> [Task goal]:
Go through the data below. List every line that holds the word "true".

> [Available records]:
======
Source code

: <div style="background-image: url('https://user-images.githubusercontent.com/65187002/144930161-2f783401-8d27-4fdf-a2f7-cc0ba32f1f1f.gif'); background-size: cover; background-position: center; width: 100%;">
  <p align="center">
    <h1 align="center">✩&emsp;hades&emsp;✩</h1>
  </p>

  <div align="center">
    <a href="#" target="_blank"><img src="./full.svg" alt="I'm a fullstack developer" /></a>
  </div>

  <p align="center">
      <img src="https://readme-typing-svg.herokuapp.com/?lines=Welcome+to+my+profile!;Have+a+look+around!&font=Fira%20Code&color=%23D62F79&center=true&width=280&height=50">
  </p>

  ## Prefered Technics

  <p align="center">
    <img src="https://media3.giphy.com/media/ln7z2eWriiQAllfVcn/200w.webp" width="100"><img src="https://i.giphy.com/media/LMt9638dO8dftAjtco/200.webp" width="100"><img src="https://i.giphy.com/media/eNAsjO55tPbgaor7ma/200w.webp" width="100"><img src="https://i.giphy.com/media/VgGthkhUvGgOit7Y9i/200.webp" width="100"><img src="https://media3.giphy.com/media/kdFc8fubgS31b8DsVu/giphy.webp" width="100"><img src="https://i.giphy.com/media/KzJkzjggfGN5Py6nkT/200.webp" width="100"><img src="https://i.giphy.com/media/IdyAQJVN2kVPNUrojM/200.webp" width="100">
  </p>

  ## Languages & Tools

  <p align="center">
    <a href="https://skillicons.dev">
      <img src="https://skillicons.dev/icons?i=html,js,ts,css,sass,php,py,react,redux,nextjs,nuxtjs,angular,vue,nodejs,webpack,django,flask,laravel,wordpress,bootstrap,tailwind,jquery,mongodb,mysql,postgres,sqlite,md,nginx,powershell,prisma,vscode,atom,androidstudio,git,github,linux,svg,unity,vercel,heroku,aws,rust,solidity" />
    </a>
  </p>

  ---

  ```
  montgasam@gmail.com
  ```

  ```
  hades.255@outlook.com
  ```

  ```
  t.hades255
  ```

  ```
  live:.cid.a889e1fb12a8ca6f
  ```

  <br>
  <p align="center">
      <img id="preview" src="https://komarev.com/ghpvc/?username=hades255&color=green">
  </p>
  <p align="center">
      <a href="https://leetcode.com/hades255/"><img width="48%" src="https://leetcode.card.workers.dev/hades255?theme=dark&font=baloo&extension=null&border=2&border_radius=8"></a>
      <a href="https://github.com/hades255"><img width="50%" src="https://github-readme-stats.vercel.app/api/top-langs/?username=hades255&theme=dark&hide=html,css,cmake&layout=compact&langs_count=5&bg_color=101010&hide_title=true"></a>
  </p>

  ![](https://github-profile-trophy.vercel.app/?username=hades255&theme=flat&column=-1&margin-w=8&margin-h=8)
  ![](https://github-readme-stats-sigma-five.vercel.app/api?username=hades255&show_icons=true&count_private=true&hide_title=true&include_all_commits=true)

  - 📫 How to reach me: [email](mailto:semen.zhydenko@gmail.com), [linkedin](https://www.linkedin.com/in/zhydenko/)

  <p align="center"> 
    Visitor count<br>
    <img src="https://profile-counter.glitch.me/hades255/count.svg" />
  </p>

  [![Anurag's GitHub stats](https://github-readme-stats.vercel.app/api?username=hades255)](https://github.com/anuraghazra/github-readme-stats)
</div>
======
> [Exercise output]:
      <img src="https://readme-typing-svg.herokuapp.com/?lines=Welcome+to+my+profile!;Have+a+look+around!&font=Fira%20Code&color=%23D62F79&center=true&width=280&height=50">
      <a href="https://github.com/hades255"><img width="50%" src="https://github-readme-stats.vercel.app/api/top-langs/?username=hades255&theme=dark&hide=html,css,cmake&layout=compact&langs_count=5&bg_color=101010&hide_title=true"></a>
  ![](https://github-readme-stats-sigma-five.vercel.app/api?username=hades255&show_icons=true&count_private=true&hide_title=true&include_all_commits=true)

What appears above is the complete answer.